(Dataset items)

══════════

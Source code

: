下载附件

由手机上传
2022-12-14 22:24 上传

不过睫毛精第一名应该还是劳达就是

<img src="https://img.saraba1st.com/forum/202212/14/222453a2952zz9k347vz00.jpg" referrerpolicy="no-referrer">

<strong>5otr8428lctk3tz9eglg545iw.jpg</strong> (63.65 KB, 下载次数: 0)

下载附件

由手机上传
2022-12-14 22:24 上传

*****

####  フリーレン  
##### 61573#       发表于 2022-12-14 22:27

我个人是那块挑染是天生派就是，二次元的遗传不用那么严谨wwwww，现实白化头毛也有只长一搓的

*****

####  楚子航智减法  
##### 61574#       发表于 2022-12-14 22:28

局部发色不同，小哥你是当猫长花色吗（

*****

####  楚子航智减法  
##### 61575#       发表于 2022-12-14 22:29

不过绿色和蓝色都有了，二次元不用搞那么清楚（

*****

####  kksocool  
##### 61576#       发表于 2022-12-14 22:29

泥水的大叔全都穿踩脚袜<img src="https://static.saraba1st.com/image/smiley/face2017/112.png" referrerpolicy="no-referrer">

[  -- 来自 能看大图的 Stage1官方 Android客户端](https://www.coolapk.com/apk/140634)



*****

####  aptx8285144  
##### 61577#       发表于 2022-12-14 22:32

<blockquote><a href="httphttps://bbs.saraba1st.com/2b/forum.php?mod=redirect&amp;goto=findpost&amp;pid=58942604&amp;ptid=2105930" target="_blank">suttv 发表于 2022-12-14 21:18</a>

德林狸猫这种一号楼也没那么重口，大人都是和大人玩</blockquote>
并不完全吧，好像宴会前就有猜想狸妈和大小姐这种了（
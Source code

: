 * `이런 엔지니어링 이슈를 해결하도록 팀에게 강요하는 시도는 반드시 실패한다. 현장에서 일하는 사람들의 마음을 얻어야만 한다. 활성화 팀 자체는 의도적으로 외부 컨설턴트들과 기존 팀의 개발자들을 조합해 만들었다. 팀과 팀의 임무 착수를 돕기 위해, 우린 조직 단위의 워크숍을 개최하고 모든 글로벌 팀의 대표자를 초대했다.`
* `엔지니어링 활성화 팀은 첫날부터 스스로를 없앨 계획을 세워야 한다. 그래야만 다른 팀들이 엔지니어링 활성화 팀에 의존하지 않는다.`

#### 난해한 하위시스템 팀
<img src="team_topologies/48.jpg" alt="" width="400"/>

══════════

* _Problem details_:
Each line of the entries above that includes the string "엔지니어링" should be copied out.

* _Exercise answer_:
: * `이런 엔지니어링 이슈를 해결하도록 팀에게 강요하는 시도는 반드시 실패한다. 현장에서 일하는 사람들의 마음을 얻어야만 한다. 활성화 팀 자체는 의도적으로 외부 컨설턴트들과 기존 팀의 개발자들을 조합해 만들었다. 팀과 팀의 임무 착수를 돕기 위해, 우린 조직 단위의 워크숍을 개최하고 모든 글로벌 팀의 대표자를 초대했다.`
* `엔지니어링 활성화 팀은 첫날부터 스스로를 없앨 계획을 세워야 한다. 그래야만 다른 팀들이 엔지니어링 활성화 팀에 의존하지 않는다.`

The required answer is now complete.